Work required. Filter the listing below, keeping only the lines with the word "Bobs".
# # # # #
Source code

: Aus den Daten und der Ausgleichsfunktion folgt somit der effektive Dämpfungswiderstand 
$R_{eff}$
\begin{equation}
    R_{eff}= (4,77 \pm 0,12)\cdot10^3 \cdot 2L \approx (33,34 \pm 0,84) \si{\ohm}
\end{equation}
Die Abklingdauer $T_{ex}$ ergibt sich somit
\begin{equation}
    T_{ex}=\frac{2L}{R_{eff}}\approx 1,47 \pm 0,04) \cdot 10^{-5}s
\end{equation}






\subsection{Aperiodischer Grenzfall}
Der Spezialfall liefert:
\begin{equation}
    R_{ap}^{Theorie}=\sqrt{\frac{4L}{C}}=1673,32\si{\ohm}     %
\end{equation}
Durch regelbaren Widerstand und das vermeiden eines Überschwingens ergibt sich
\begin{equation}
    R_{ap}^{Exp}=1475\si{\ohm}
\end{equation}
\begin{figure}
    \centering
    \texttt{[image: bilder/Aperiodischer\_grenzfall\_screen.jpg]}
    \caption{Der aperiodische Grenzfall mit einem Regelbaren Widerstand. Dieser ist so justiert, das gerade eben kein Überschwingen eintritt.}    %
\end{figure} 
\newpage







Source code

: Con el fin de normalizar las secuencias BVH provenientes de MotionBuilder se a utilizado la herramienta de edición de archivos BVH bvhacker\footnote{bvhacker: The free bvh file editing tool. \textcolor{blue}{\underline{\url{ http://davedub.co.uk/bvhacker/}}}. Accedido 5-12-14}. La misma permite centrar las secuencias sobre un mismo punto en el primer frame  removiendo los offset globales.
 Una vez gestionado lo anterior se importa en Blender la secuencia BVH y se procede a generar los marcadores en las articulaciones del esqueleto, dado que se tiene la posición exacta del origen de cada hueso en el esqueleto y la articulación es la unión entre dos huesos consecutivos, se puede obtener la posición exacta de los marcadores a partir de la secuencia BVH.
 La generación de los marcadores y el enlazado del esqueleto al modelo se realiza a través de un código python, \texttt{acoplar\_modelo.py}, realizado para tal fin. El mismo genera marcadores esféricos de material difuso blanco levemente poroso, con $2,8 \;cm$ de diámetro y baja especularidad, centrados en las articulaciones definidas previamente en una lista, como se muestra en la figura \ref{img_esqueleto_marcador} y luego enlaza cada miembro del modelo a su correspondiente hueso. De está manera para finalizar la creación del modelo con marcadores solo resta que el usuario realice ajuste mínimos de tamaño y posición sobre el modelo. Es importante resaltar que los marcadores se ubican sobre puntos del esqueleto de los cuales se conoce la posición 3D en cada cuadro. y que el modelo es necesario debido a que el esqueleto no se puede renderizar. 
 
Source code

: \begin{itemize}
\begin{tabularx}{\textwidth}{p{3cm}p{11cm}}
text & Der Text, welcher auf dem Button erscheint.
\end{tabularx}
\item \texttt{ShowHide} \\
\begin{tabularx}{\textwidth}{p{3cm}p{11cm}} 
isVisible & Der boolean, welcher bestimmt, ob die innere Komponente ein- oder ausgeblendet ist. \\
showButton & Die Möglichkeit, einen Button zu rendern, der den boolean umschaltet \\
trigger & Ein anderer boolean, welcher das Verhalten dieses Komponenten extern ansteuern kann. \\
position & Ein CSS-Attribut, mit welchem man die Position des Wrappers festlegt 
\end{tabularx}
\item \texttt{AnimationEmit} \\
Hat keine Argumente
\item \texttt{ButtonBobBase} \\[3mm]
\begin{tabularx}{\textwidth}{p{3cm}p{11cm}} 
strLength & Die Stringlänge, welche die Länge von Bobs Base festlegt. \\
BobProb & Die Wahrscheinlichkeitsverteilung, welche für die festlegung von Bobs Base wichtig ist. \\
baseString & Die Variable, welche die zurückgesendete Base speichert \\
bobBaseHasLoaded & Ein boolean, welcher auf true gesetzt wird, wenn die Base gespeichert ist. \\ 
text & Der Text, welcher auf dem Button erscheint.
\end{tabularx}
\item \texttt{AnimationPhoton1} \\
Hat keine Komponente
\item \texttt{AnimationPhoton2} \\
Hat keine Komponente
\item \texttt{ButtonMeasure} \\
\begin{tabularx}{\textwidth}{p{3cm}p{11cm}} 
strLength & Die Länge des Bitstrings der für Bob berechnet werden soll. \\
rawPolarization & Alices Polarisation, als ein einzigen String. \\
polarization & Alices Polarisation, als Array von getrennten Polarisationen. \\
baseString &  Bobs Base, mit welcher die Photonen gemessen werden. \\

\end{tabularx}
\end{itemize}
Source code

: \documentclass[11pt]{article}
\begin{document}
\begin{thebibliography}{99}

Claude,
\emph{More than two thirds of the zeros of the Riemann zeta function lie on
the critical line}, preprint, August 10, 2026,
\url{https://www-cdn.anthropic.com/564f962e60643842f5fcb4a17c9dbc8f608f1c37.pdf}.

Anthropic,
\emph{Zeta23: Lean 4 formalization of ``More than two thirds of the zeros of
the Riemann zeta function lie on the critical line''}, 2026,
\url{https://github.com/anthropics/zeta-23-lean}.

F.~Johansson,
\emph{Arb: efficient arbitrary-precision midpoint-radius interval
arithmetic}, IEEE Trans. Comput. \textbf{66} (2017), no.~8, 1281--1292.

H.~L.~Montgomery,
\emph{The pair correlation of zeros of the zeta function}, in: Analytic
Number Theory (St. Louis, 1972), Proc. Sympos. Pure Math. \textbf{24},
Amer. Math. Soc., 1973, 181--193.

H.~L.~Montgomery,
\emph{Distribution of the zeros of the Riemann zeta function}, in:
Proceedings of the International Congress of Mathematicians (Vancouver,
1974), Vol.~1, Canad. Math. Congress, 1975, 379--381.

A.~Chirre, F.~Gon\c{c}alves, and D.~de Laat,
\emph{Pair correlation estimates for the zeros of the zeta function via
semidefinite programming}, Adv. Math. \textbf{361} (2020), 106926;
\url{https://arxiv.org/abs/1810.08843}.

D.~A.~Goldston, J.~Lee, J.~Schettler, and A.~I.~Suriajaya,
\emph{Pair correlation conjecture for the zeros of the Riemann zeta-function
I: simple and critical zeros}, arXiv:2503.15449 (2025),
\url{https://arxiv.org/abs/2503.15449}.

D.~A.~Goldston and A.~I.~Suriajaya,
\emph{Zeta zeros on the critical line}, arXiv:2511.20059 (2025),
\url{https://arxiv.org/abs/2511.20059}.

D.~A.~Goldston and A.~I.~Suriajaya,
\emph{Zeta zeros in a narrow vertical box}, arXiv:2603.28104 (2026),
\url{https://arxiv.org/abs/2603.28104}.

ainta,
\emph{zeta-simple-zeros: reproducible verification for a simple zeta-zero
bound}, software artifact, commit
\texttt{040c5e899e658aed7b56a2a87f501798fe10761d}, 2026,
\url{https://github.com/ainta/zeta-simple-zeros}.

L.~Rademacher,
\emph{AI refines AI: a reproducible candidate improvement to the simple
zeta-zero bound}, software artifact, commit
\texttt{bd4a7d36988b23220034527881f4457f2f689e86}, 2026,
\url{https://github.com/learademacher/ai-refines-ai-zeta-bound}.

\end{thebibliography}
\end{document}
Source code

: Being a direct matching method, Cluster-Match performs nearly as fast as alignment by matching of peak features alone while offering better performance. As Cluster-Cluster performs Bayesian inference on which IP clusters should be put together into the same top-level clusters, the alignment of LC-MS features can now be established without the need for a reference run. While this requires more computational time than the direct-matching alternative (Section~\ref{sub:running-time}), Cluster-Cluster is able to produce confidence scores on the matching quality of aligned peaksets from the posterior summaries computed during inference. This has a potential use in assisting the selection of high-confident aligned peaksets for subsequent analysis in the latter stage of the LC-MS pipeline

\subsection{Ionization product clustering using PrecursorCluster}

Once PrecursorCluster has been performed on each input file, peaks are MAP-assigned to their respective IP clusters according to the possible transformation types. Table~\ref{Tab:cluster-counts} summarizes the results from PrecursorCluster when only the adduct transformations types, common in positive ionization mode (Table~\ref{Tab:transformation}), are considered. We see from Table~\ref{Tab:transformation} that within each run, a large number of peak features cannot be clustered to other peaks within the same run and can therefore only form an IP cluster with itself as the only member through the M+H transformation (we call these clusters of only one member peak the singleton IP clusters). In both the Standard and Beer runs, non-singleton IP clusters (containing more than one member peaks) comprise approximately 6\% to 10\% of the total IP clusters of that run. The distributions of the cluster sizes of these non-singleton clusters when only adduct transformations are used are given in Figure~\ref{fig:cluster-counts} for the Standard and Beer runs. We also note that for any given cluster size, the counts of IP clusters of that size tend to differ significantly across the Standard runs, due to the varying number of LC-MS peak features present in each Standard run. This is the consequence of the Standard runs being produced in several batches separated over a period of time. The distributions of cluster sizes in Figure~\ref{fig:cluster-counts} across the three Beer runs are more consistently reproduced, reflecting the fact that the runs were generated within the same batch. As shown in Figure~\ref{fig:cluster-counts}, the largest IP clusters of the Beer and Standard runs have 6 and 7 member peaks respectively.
# # # # #
Response.
strLength & Die Stringlänge, welche die Länge von Bobs Base festlegt. \\
BobProb & Die Wahrscheinlichkeitsverteilung, welche für die festlegung von Bobs Base wichtig ist. \\
baseString &  Bobs Base, mit welcher die Photonen gemessen werden. \\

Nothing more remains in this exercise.